The reason for drawing attention to the Conservatives' record in the early 1990s is that their policies, in so far as there are any--the right hon. Member for Richmond, Yorks did not give us any, but in so far as one can divine the policies from the shadow Secretary of State for Trade and Industry and the shadow Chancellor of the Exchequer--are precisely to repeat those mistakes: cancelling Bank of England independence, so returning interest rates to short-term political considerations; cancelling the additional spending; and opposing every measure that we took to cut the budget deficit. Every one was opposed by the Conservatives.

Mr. Kenneth Clarke (Rushcliffe): It is very good of the Prime Minister to seek to re-attract the interest of the House.

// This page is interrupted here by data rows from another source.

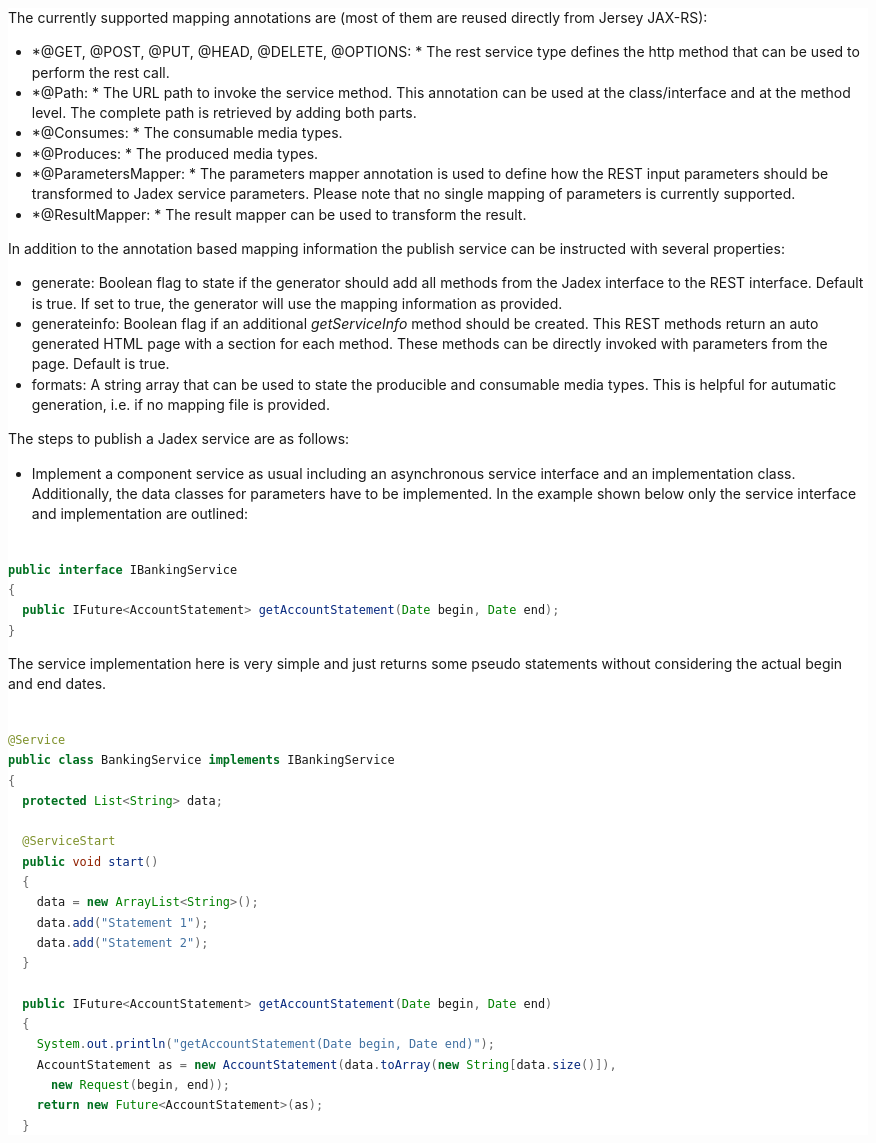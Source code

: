 The currently supported mapping annotations are (most of them are reused directly from Jersey JAX-RS):

-   *@GET, @POST, @PUT, @HEAD, @DELETE, @OPTIONS: * The rest service type defines the http method that can be used to perform the rest call.
-   *@Path: * The URL path to invoke the service method. This annotation can be used at the class/interface and at the method level. The complete path is retrieved by adding both parts.
-   *@Consumes: * The consumable media types.
-   *@Produces: * The produced media types.
-   *@ParametersMapper: * The parameters mapper annotation is used to define how the REST input parameters should be transformed to Jadex service parameters. Please note that no single mapping of parameters is currently supported. 
-   *@ResultMapper: * The result mapper can be used to transform the result.

In addition to the annotation based mapping information the publish service can be instructed with several properties:

-   generate: Boolean flag to state if the generator should add all methods from the Jadex interface to the REST interface. Default is true. If set to true, the generator will use the mapping information as provided.
-   generateinfo: Boolean flag if an additional *getServiceInfo* method should be created. This REST methods return an auto generated HTML page with a section for each method. These methods can be directly invoked with parameters from the page. Default is true.
-   formats: A string array that can be used to state the producible and consumable media types. This is helpful for autumatic generation, i.e. if no mapping file is provided.

The steps to publish a Jadex service are as follows:

-   Implement a component service as usual including an asynchronous service interface and an implementation class. Additionally, the data classes for parameters have to be implemented. In the example shown below only the service interface and implementation are outlined:


```java

public interface IBankingService
{
  public IFuture<AccountStatement> getAccountStatement(Date begin, Date end);
}

```


The service implementation here is very simple and just returns some pseudo statements without considering the actual begin and end dates.


```java

@Service
public class BankingService implements IBankingService
{
  protected List<String> data;
	
  @ServiceStart
  public void start()
  {
    data = new ArrayList<String>();
    data.add("Statement 1");
    data.add("Statement 2");
  }
	
  public IFuture<AccountStatement> getAccountStatement(Date begin, Date end)
  {
    System.out.println("getAccountStatement(Date begin, Date end)");
    AccountStatement as = new AccountStatement(data.toArray(new String[data.size()]), 
      new Request(begin, end));
    return new Future<AccountStatement>(as);
  }
```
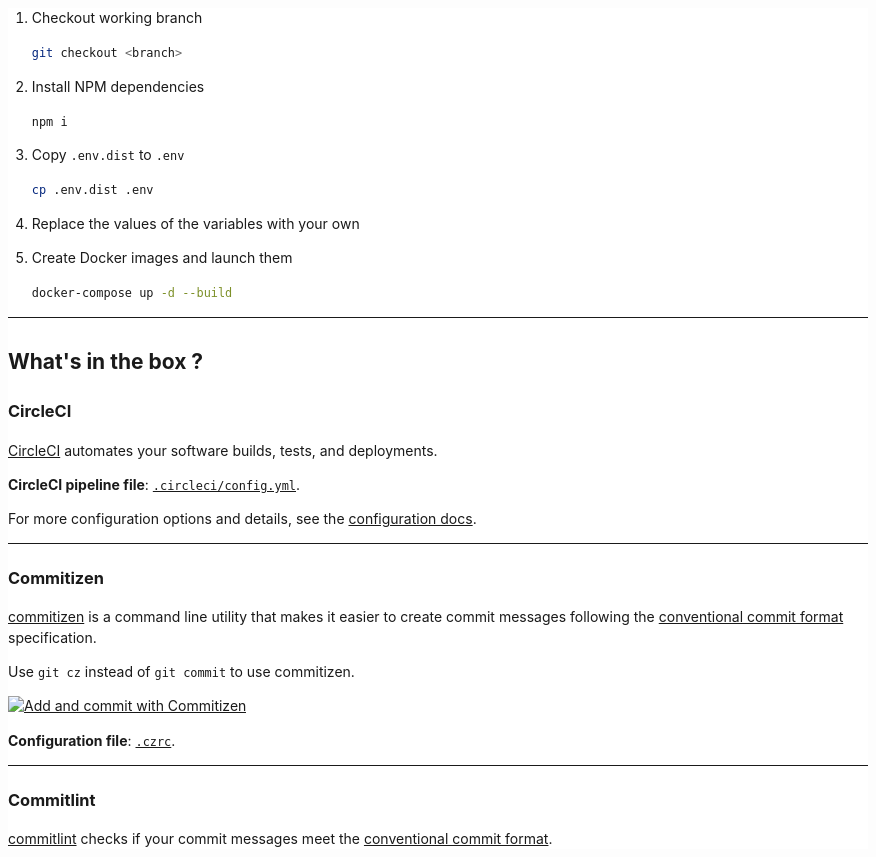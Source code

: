 1. Checkout working branch

   ```bash
   git checkout <branch>
   ```

1. Install NPM dependencies

   ```bash
   npm i
   ```

1. Copy `.env.dist` to `.env`

   ```bash
   cp .env.dist .env
   ```

1. Replace the values of the variables with your own

1. Create Docker images and launch them

   ```bash
   docker-compose up -d --build
   ```

---

## What's in the box ?

### CircleCI

[CircleCI](https://circleci.com/) automates your software builds, tests, and deployments.

**CircleCI pipeline file**: [`.circleci/config.yml`](./.circleci/config.yml).

For more configuration options and details, see the [configuration docs](https://circleci.com/docs/).

---

### Commitizen

[commitizen](https://github.com/commitizen/cz-cli) is a command line utility that makes it easier to create commit messages following the [conventional commit format](https://conventionalcommits.org) specification.

Use `git cz` instead of `git commit` to use commitizen.

[![Add and commit with Commitizen](https://github.com/commitizen/cz-cli/raw/master/meta/screenshots/add-commit.png)](https://github.com/commitizen/cz-cli/raw/master/meta/screenshots/add-commit.png)

**Configuration file**: [`.czrc`](./.czrc).

---

### Commitlint

[commitlint](https://github.com/conventional-changelog/commitlint) checks if your commit messages meet the [conventional commit format](https://conventionalcommits.org).

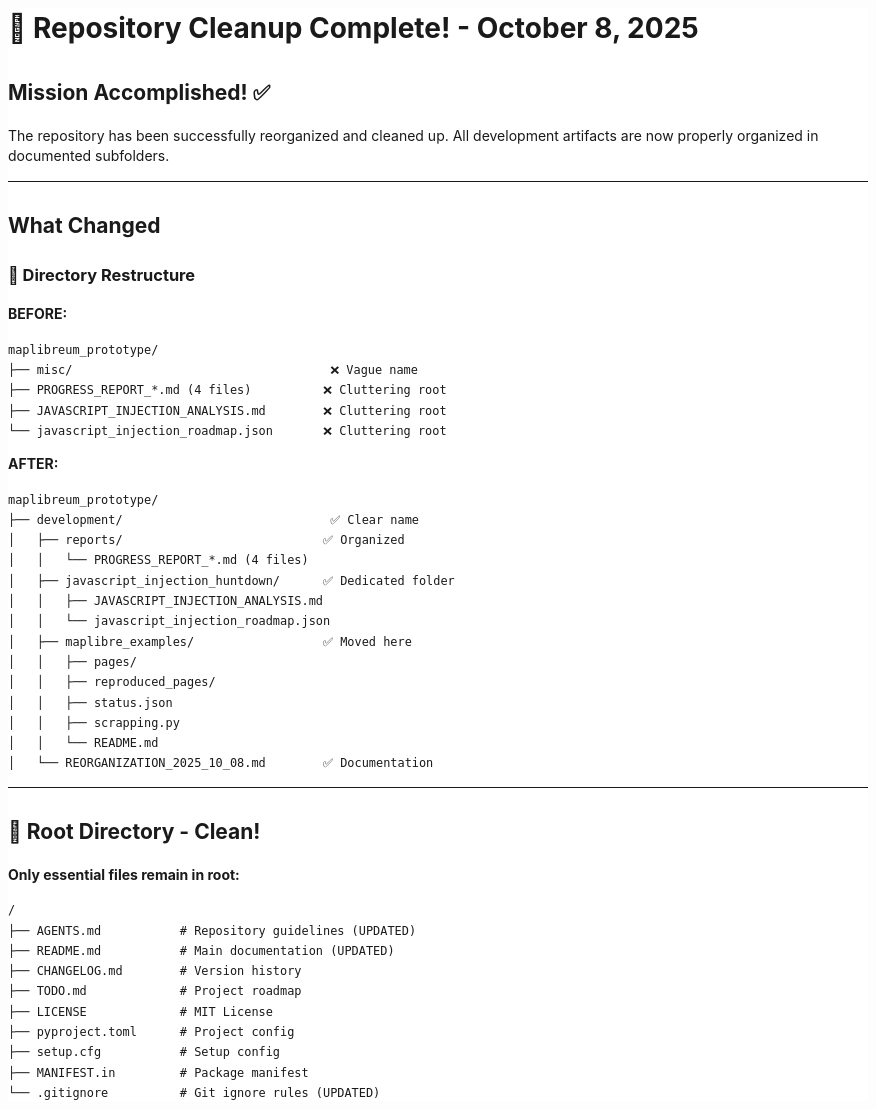 # 🧹 Repository Cleanup Complete! - October 8, 2025

## Mission Accomplished! ✅

The repository has been successfully reorganized and cleaned up. All development artifacts are now properly organized in documented subfolders.

---

## What Changed

### 📁 Directory Restructure

**BEFORE:**
```
maplibreum_prototype/
├── misc/                                    ❌ Vague name
├── PROGRESS_REPORT_*.md (4 files)          ❌ Cluttering root
├── JAVASCRIPT_INJECTION_ANALYSIS.md        ❌ Cluttering root  
└── javascript_injection_roadmap.json       ❌ Cluttering root
```

**AFTER:**
```
maplibreum_prototype/
├── development/                             ✅ Clear name
│   ├── reports/                            ✅ Organized
│   │   └── PROGRESS_REPORT_*.md (4 files)
│   ├── javascript_injection_huntdown/      ✅ Dedicated folder
│   │   ├── JAVASCRIPT_INJECTION_ANALYSIS.md
│   │   └── javascript_injection_roadmap.json
│   ├── maplibre_examples/                  ✅ Moved here
│   │   ├── pages/
│   │   ├── reproduced_pages/
│   │   ├── status.json
│   │   ├── scrapping.py
│   │   └── README.md
│   └── REORGANIZATION_2025_10_08.md        ✅ Documentation
```

---

## 🎯 Root Directory - Clean!

**Only essential files remain in root:**
```
/
├── AGENTS.md           # Repository guidelines (UPDATED)
├── README.md           # Main documentation (UPDATED)
├── CHANGELOG.md        # Version history
├── TODO.md             # Project roadmap
├── LICENSE             # MIT License
├── pyproject.toml      # Project config
├── setup.cfg           # Setup config
├── MANIFEST.in         # Package manifest
└── .gitignore          # Git ignore rules (UPDATED)
```
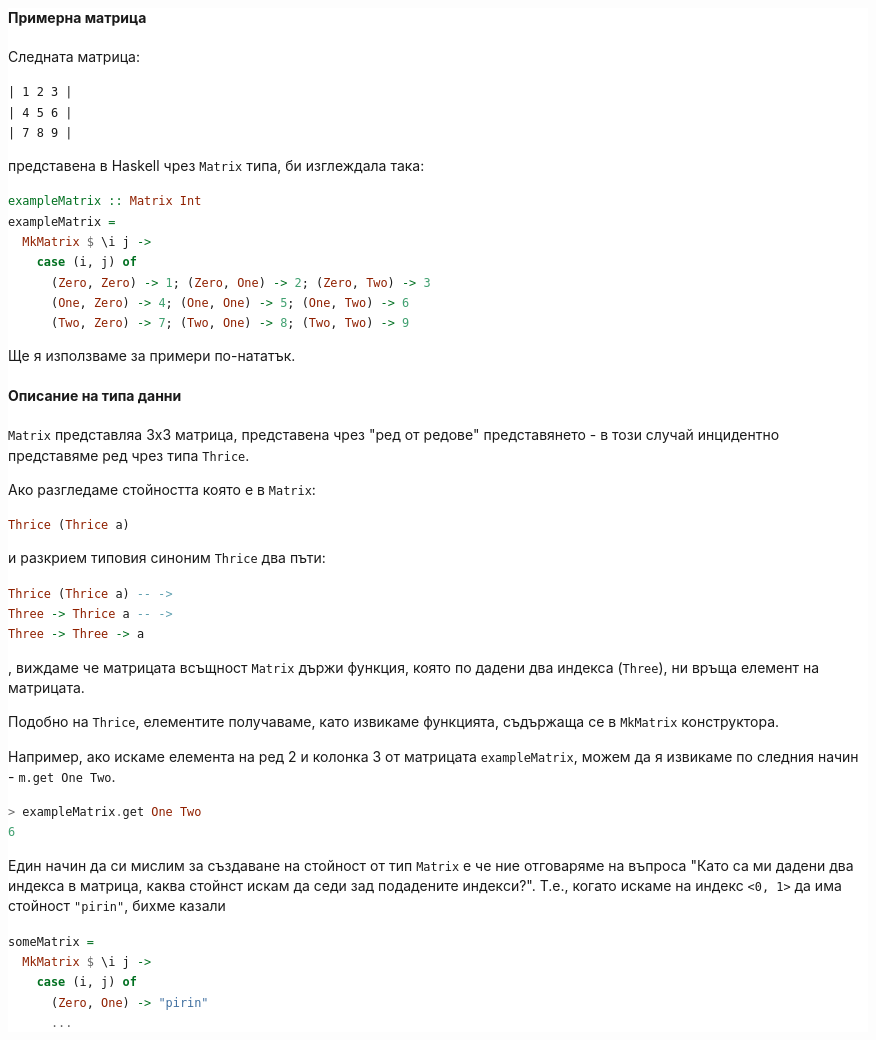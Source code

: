#### Примерна матрица
Следната матрица:
```
| 1 2 3 |
| 4 5 6 |
| 7 8 9 |
```

представена в Haskell чрез `Matrix` типа, би изглеждала така:
```haskell
exampleMatrix :: Matrix Int
exampleMatrix =
  MkMatrix $ \i j ->
    case (i, j) of
      (Zero, Zero) -> 1; (Zero, One) -> 2; (Zero, Two) -> 3
      (One, Zero) -> 4; (One, One) -> 5; (One, Two) -> 6
      (Two, Zero) -> 7; (Two, One) -> 8; (Two, Two) -> 9
```

Ще я използваме за примери по-нататък.


#### Описание на типа данни

`Matrix` представляа 3x3 матрица, представена чрез "ред от редове" представянето - в този случай инцидентно представяме ред чрез типа `Thrice`.

Ако разгледаме стойността която е в `Matrix`:
```haskell
Thrice (Thrice a)
```
и разкрием типовия синоним `Thrice` два пъти:
```haskell
Thrice (Thrice a) -- ->
Three -> Thrice a -- ->
Three -> Three -> a
```
, виждаме че матрицата всъщност `Matrix` държи функция, която по дадени два индекса (`Three`), ни връща елемент на матрицата.

Подобно на `Thrice`, елементите получаваме, като извикаме функцията, съдържаща се в `MkMatrix` конструктора.

Например, ако искаме елемента на ред 2 и колонка 3 от матрицата `exampleMatrix`, можем да я извикаме по следния начин - `m.get One Two`.
```haskell
> exampleMatrix.get One Two
6
```

Един начин да си мислим за създаване на стойност от тип `Matrix` е че ние отговаряме на въпроса
"Като са ми дадени два индекса в матрица, каква стойнст искам да седи зад подадените индекси?".
Т.е., когато искаме на индекс `<0, 1>` да има стойност `"pirin"`, бихме казали
```haskell
someMatrix =
  MkMatrix $ \i j ->
    case (i, j) of
      (Zero, One) -> "pirin"
      ...
```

Every time the Prime Minister seeks to justify having taken measures appropriate to the late 1980s, he cites a Bank of England forecast about the danger of inflation rising to 4 per cent. if these measures had not been taken. Does he not recall that Bank of England inflation forecasts have always been wrong? Does he regard the 4 per cent. as representing a risk of an inflationary boom? Is that the justification for raising interest rates to the highest level in the developed world, causing near recession in manufacturing, agricultural ruin and a slowdown to 1 per cent. next year, on the optimistic forecasts of the Chancellor of the Exchequer?